2011-06-12 Thread Nicolai Waniek
On 06/07/2011 07:09 PM, pancake wrote:
> Its anti natural.

It's not.

Because I asked myself which is the best working environment regarding
ones eyes some time ago, I looked around for some scientific research on
the topic of black-background vs white background.

There's not that much research to be cited (and to be honest, after
reading the papers I removed them) but the overall conclusion is that
most probants had a higher reading speed and slightly less reading
errors with black text on white background. Nevertheless, the
differences are very small.

In the end it comes down to personal preference.

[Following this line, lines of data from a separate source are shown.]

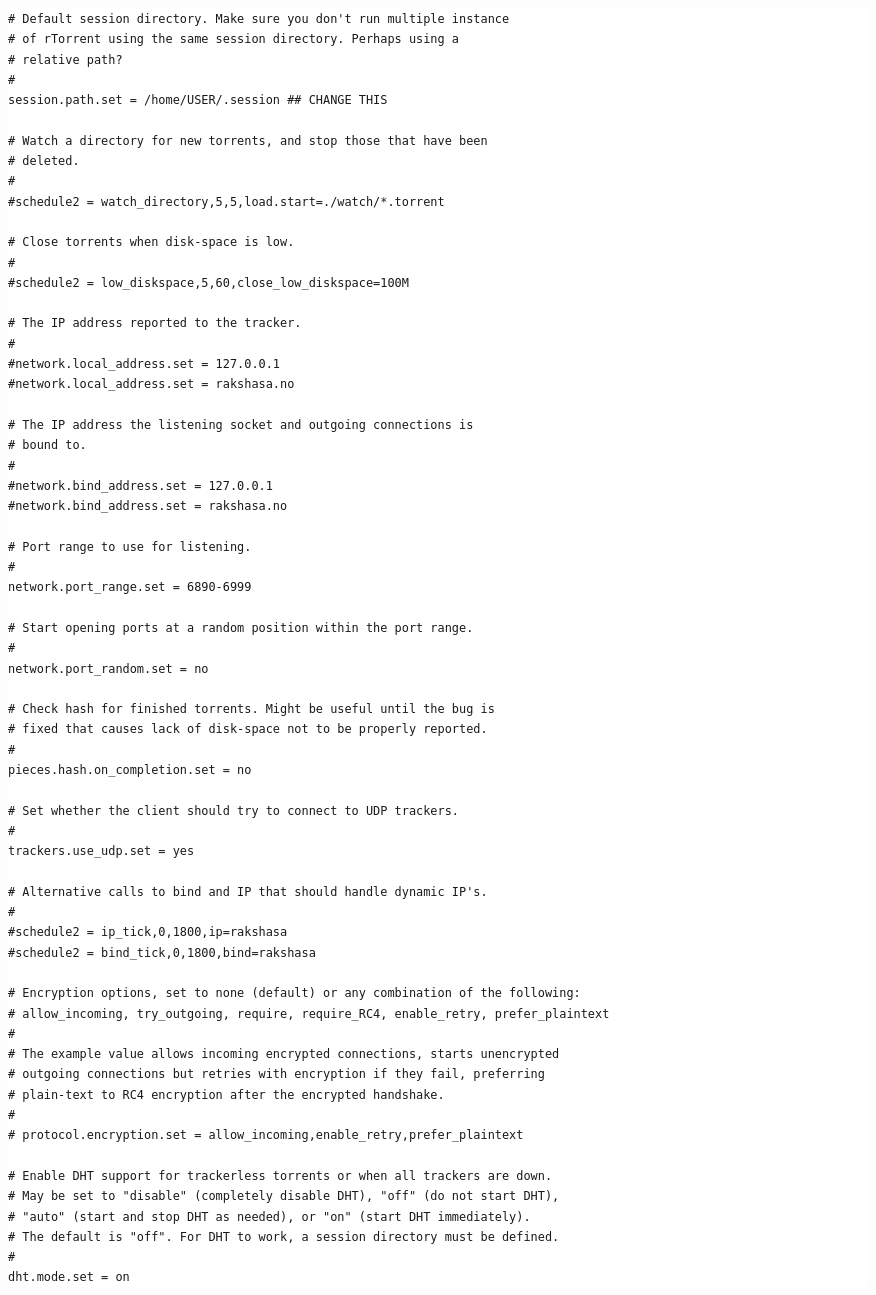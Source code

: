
 ```nginx
# Default session directory. Make sure you don't run multiple instance
# of rTorrent using the same session directory. Perhaps using a
# relative path?
#
session.path.set = /home/USER/.session ## CHANGE THIS

# Watch a directory for new torrents, and stop those that have been
# deleted.
#
#schedule2 = watch_directory,5,5,load.start=./watch/*.torrent

# Close torrents when disk-space is low.
#
#schedule2 = low_diskspace,5,60,close_low_diskspace=100M

# The IP address reported to the tracker.
#
#network.local_address.set = 127.0.0.1
#network.local_address.set = rakshasa.no

# The IP address the listening socket and outgoing connections is
# bound to.
#
#network.bind_address.set = 127.0.0.1
#network.bind_address.set = rakshasa.no

# Port range to use for listening.
#
network.port_range.set = 6890-6999

# Start opening ports at a random position within the port range.
#
network.port_random.set = no

# Check hash for finished torrents. Might be useful until the bug is
# fixed that causes lack of disk-space not to be properly reported.
#
pieces.hash.on_completion.set = no

# Set whether the client should try to connect to UDP trackers.
#
trackers.use_udp.set = yes

# Alternative calls to bind and IP that should handle dynamic IP's.
#
#schedule2 = ip_tick,0,1800,ip=rakshasa
#schedule2 = bind_tick,0,1800,bind=rakshasa

# Encryption options, set to none (default) or any combination of the following:
# allow_incoming, try_outgoing, require, require_RC4, enable_retry, prefer_plaintext
#
# The example value allows incoming encrypted connections, starts unencrypted
# outgoing connections but retries with encryption if they fail, preferring
# plain-text to RC4 encryption after the encrypted handshake.
#
# protocol.encryption.set = allow_incoming,enable_retry,prefer_plaintext

# Enable DHT support for trackerless torrents or when all trackers are down.
# May be set to "disable" (completely disable DHT), "off" (do not start DHT),
# "auto" (start and stop DHT as needed), or "on" (start DHT immediately).
# The default is "off". For DHT to work, a session directory must be defined.
#
dht.mode.set = on
```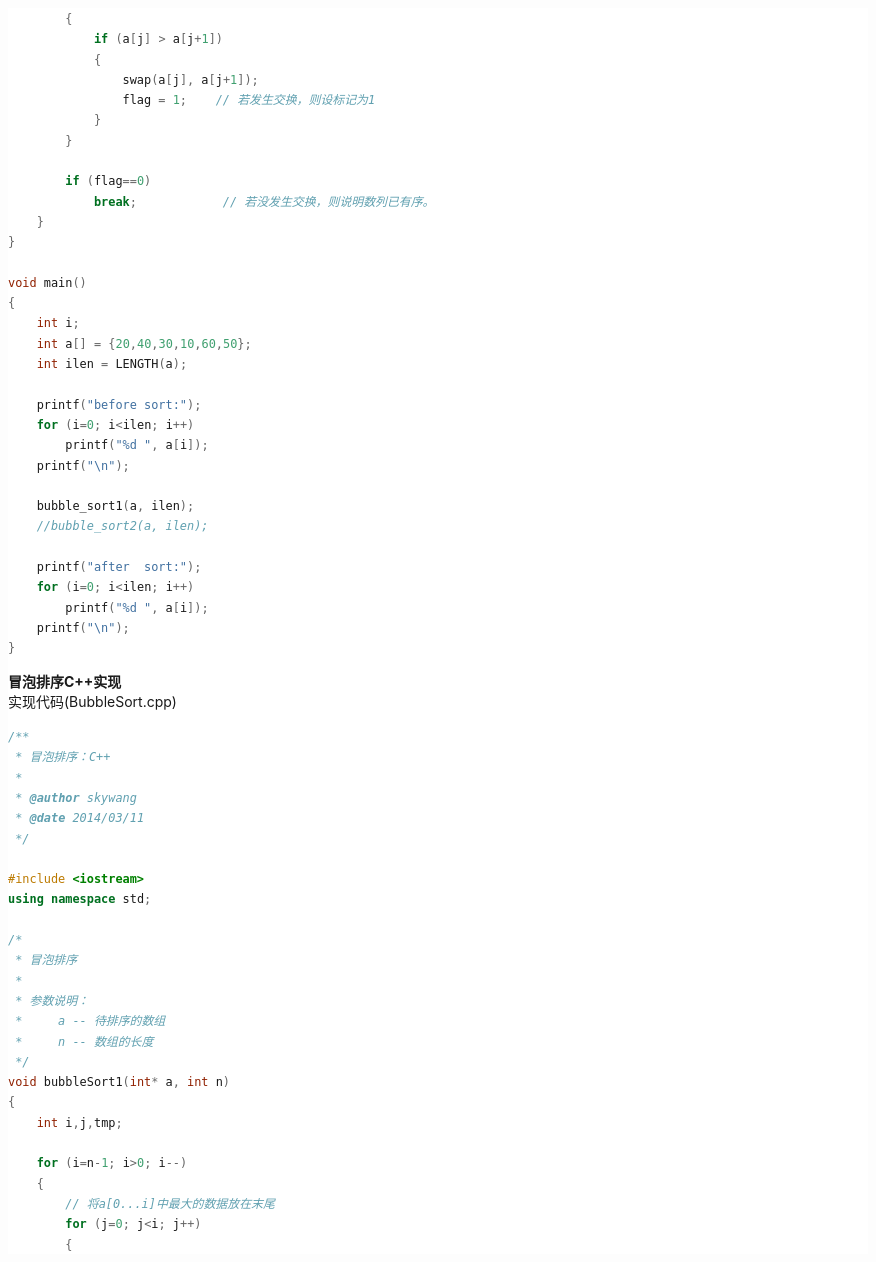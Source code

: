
 ```c
        {
            if (a[j] > a[j+1])
            {
                swap(a[j], a[j+1]);
                flag = 1;    // 若发生交换，则设标记为1
            }
        }

        if (flag==0)
            break;            // 若没发生交换，则说明数列已有序。
    }
}

void main()
{
    int i;
    int a[] = {20,40,30,10,60,50};
    int ilen = LENGTH(a);

    printf("before sort:");
    for (i=0; i<ilen; i++)
        printf("%d ", a[i]);
    printf("\n");

    bubble_sort1(a, ilen);
    //bubble_sort2(a, ilen);

    printf("after  sort:");
    for (i=0; i<ilen; i++)
        printf("%d ", a[i]);
    printf("\n");
}
```

**冒泡排序C++实现**  
实现代码(BubbleSort.cpp)

```cpp
/**
 * 冒泡排序：C++
 *
 * @author skywang
 * @date 2014/03/11
 */

#include <iostream>
using namespace std;

/*
 * 冒泡排序
 *
 * 参数说明：
 *     a -- 待排序的数组
 *     n -- 数组的长度
 */
void bubbleSort1(int* a, int n)
{
    int i,j,tmp;

    for (i=n-1; i>0; i--)
    {
        // 将a[0...i]中最大的数据放在末尾
        for (j=0; j<i; j++)
        {
```

[0]: http://www.cnblogs.com/skywang12345/p/3596232.html
[1]: #a1
[2]: #a2
[3]: #a3
[4]: #a4
[5]: #a41
[6]: #a42
[7]: #a43
[8]: http://www.cnblogs.com/skywang12345/p/3603935.html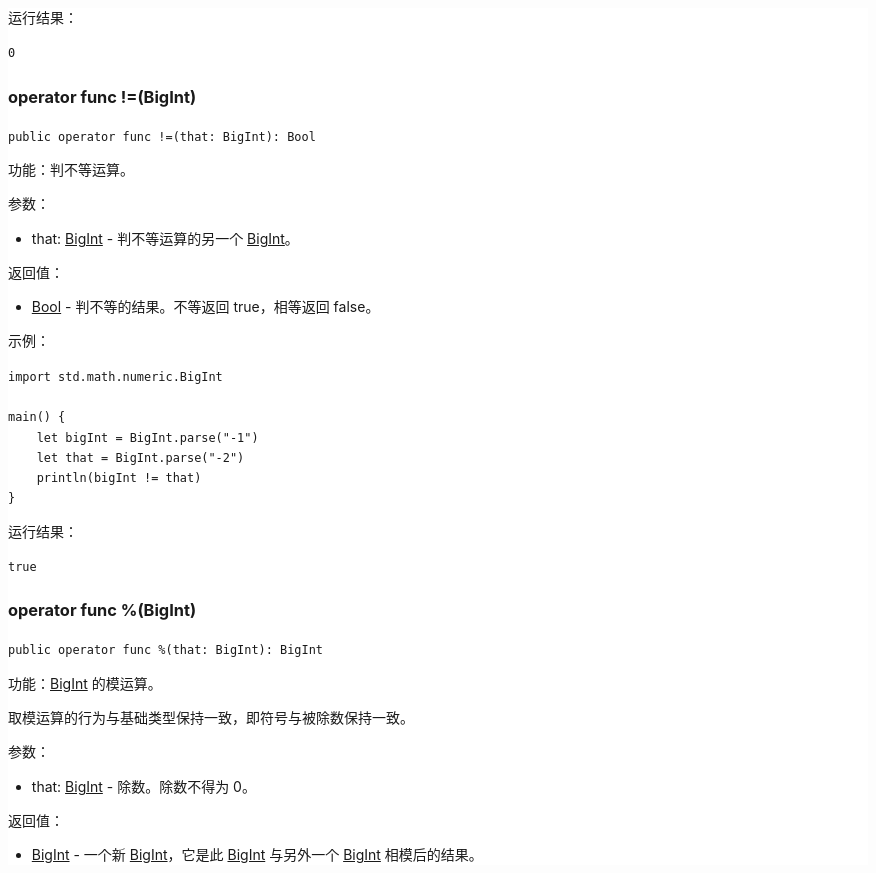 运行结果：

```text
0
```

### operator func !=(BigInt)

```cangjie
public operator func !=(that: BigInt): Bool
```

功能：判不等运算。

参数：

- that: [BigInt](math_numeric_package_structs.md#struct-bigint) - 判不等运算的另一个 [BigInt](math_numeric_package_structs.md#struct-bigint)。

返回值：

- [Bool](../../core/core_package_api/core_package_intrinsics.md#bool) - 判不等的结果。不等返回 true，相等返回 false。

示例：

```cangjie
import std.math.numeric.BigInt

main() {
    let bigInt = BigInt.parse("-1")
    let that = BigInt.parse("-2")
    println(bigInt != that)
}
```

运行结果：

```text
true
```

### operator func %(BigInt)

```cangjie
public operator func %(that: BigInt): BigInt
```

功能：[BigInt](math_numeric_package_structs.md#struct-bigint) 的模运算。

取模运算的行为与基础类型保持一致，即符号与被除数保持一致。

参数：

- that: [BigInt](math_numeric_package_structs.md#struct-bigint) - 除数。除数不得为 0。

返回值：

- [BigInt](math_numeric_package_structs.md#struct-bigint) - 一个新 [BigInt](math_numeric_package_structs.md#struct-bigint)，它是此 [BigInt](math_numeric_package_structs.md#struct-bigint) 与另外一个 [BigInt](math_numeric_package_structs.md#struct-bigint) 相模后的结果。
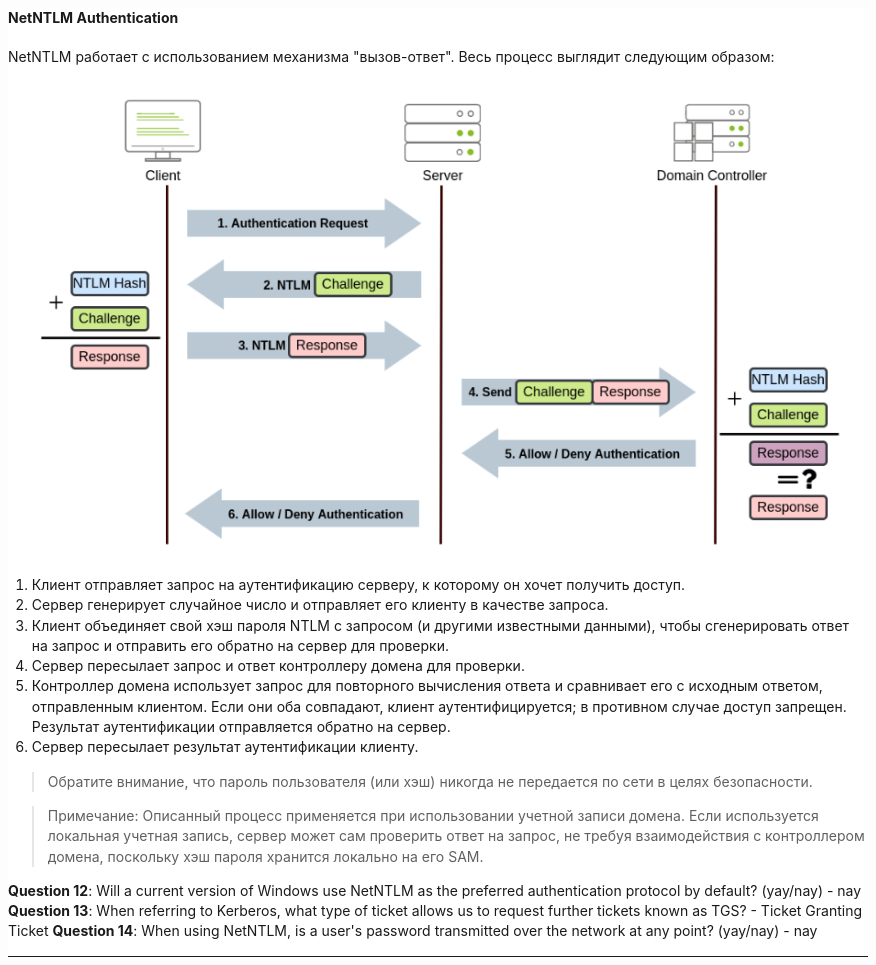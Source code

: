 #### NetNTLM Authentication

NetNTLM работает с использованием механизма "вызов-ответ". Весь процесс выглядит следующим образом:

![ScreenShot](screenshots/41.png)

1. Клиент отправляет запрос на аутентификацию серверу, к которому он хочет получить доступ.
2. Сервер генерирует случайное число и отправляет его клиенту в качестве запроса.
3. Клиент объединяет свой хэш пароля NTLM с запросом (и другими известными данными), чтобы сгенерировать ответ на запрос и отправить его обратно на сервер для проверки.
4. Сервер пересылает запрос и ответ контроллеру домена для проверки.
5. Контроллер домена использует запрос для повторного вычисления ответа и сравнивает его с исходным ответом, отправленным клиентом. Если они оба совпадают, клиент аутентифицируется; в противном случае доступ запрещен. Результат аутентификации отправляется обратно на сервер.
6. Сервер пересылает результат аутентификации клиенту.

> Обратите внимание, что пароль пользователя (или хэш) никогда не передается по сети в целях безопасности.

> Примечание: Описанный процесс применяется при использовании учетной записи домена. Если используется локальная учетная запись, сервер может сам проверить ответ на запрос, не требуя взаимодействия с контроллером домена, поскольку хэш пароля хранится локально на его SAM.

**Question 12**: Will a current version of Windows use NetNTLM as the preferred authentication protocol by default? (yay/nay) - nay
**Question 13**: When referring to Kerberos, what type of ticket allows us to request further tickets known as TGS? - Ticket Granting Ticket
**Question 14**: When using NetNTLM, is a user's password transmitted over the network at any point? (yay/nay) - nay

---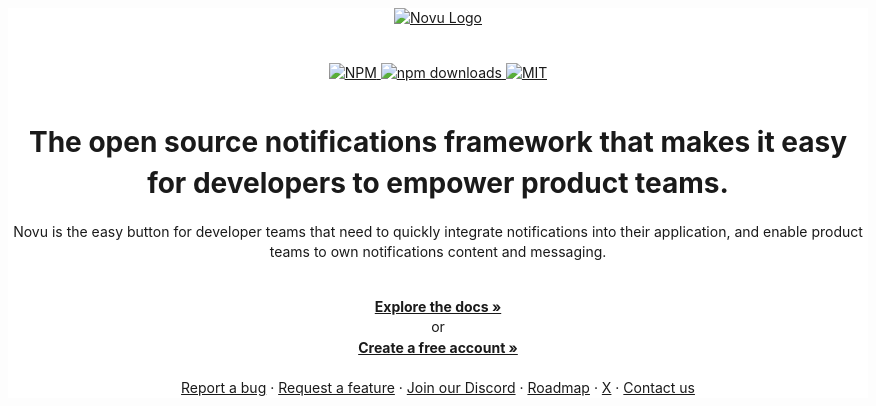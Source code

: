 <div align="center">
  <a href="https://novu.co?utm_source=github" target="_blank">
  <picture>
    <source media="(prefers-color-scheme: dark)" srcset="https://user-images.githubusercontent.com/2233092/213641039-220ac15f-f367-4d13-9eaf-56e79433b8c1.png">
    <img alt="Novu Logo" src="https://user-images.githubusercontent.com/2233092/213641043-3bbb3f21-3c53-4e67-afe5-755aeb222159.png" width="280"/>
  </picture>
  </a>
</div>

<br/>

<p align="center">
  <a href="https://www.npmjs.com/package/@novu/node">
    <img src="https://img.shields.io/npm/v/@novu/node" alt="NPM">
  </a>
  <a href="https://www.npmjs.com/package/@novu/node">
    <img src="https://img.shields.io/npm/dm/@novu/node" alt="npm downloads">
  </a>
  <a href="https://github.com/novuhq/novu/blob/main/LICENSE">
    <img src="https://img.shields.io/github/license/novuhq/novu" alt="MIT">
  </a>
</p>

<h1 align="center">
  The open source notifications framework that makes it easy for developers to empower product teams.
</h1>

<div align="center">
  Novu is the easy button for developer teams that need to quickly integrate notifications into their application, and enable product teams to own notifications content and messaging.
</div>

<p align="center">
  <br />
  <a href="https://docs.novu.co?utm_campaign=github-readme" rel="dofollow"><strong>Explore the docs »</strong></a>
  <br />
  or
  <br />
  <a href="https://dashboard.novu.co?utm_campaign=github-readme" rel="dofollow"><strong>Create a free account »</strong></a>
  <br />

<br/>
  <a href="https://github.com/novuhq/novu/issues/new?assignees=&labels=type%3A+bug&template=bug_report.yml&title=%F0%9F%90%9B+Bug+Report%3A+">Report a bug</a>
  ·
  <a href="https://github.com/novuhq/novu/issues/new?assignees=&labels=feature&template=feature_request.yml&title=%F0%9F%9A%80+Feature%3A+">Request a feature</a>
  ·
<a href="https://bit.ly/novu-github-discord">Join our Discord</a>
  ·
  <a href="https://bit.ly/novu-github-roadmap">Roadmap</a>
  ·
  <a href="https://twitter.com/novuhq">X</a>
  ·
  <a href="https://novu.co/contact-us/?utm_campaign=github-readme">Contact us</a>
</p>
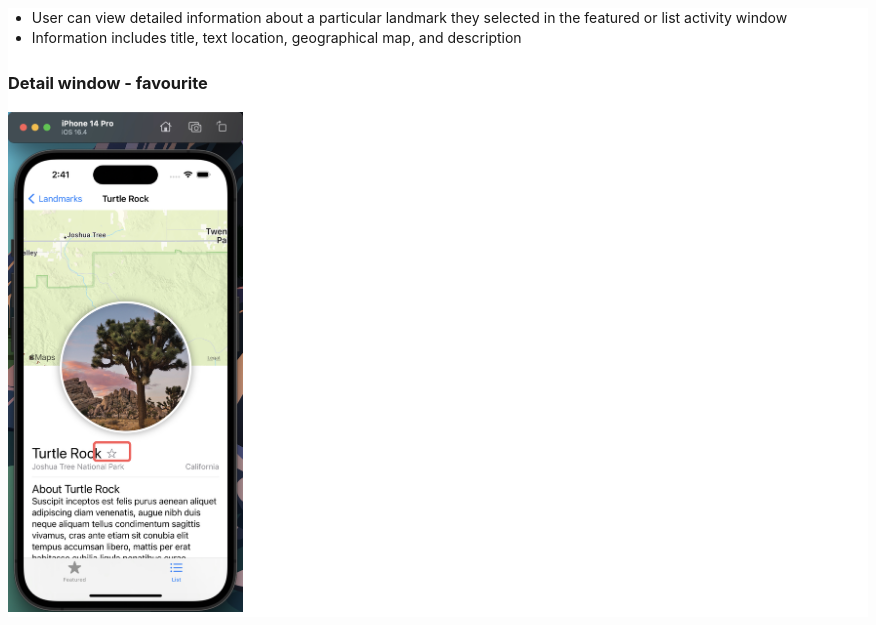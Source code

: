 * User can view detailed information about a particular landmark they selected in the featured or list activity window
* Information includes title, text location, geographical map, and description

### Detail window - favourite 

<img src="ExampleScreenshots/example-list-FavouriteIcon.jpg" height="500">
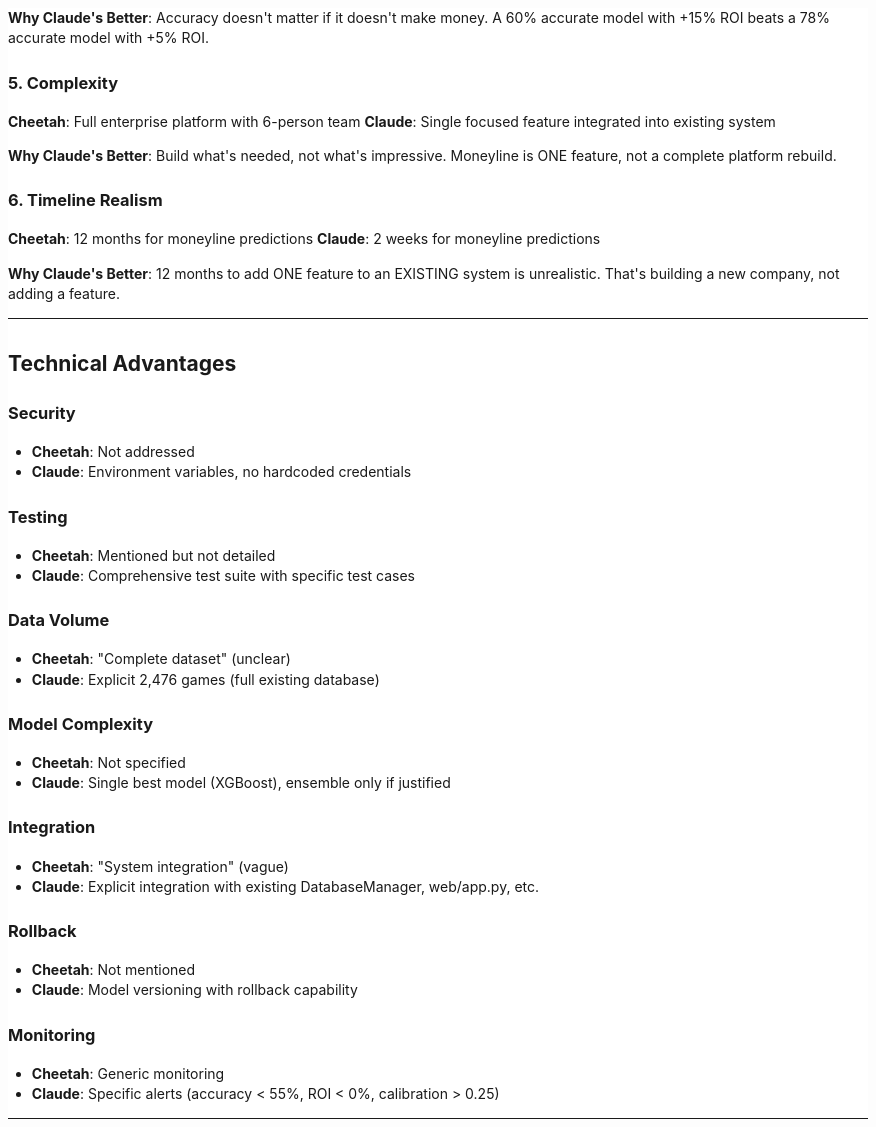 **Why Claude's Better**: Accuracy doesn't matter if it doesn't make money. A 60% accurate model with +15% ROI beats a 78% accurate model with +5% ROI.

### **5. Complexity**

**Cheetah**: Full enterprise platform with 6-person team
**Claude**: Single focused feature integrated into existing system

**Why Claude's Better**: Build what's needed, not what's impressive. Moneyline is ONE feature, not a complete platform rebuild.

### **6. Timeline Realism**

**Cheetah**: 12 months for moneyline predictions
**Claude**: 2 weeks for moneyline predictions

**Why Claude's Better**: 12 months to add ONE feature to an EXISTING system is unrealistic. That's building a new company, not adding a feature.

---

## **Technical Advantages**

### **Security**
- **Cheetah**: Not addressed
- **Claude**: Environment variables, no hardcoded credentials

### **Testing**
- **Cheetah**: Mentioned but not detailed
- **Claude**: Comprehensive test suite with specific test cases

### **Data Volume**
- **Cheetah**: "Complete dataset" (unclear)
- **Claude**: Explicit 2,476 games (full existing database)

### **Model Complexity**
- **Cheetah**: Not specified
- **Claude**: Single best model (XGBoost), ensemble only if justified

### **Integration**
- **Cheetah**: "System integration" (vague)
- **Claude**: Explicit integration with existing DatabaseManager, web/app.py, etc.

### **Rollback**
- **Cheetah**: Not mentioned
- **Claude**: Model versioning with rollback capability

### **Monitoring**
- **Cheetah**: Generic monitoring
- **Claude**: Specific alerts (accuracy < 55%, ROI < 0%, calibration > 0.25)

---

Additionally, I looked around for some research regarding eye health
w.r.t. black- vs white-background because one common 'understanding'
seems to be that your eyes will be treated more friendly with a black
background. Again, none of the research papers I read (origin from about
1970 - 2008 or so, when I have some time and the will to I'll search the
papers) came to the conclusion that this is true. Quite the opposite,
that they could not detect any difference.
The only clear direction stated was that when you have to work with a
monitor and feel that your eyes are tiring, you should probably go to an
optician as you might have a minor amblyopia (+.25, -.25 something like
that) and proper way to work against it is to try eyeglasses.


regards





Re: [dev] revolution

2011-06-11 Thread Nicolai Waniek
> Wait in fact I don't know what that means.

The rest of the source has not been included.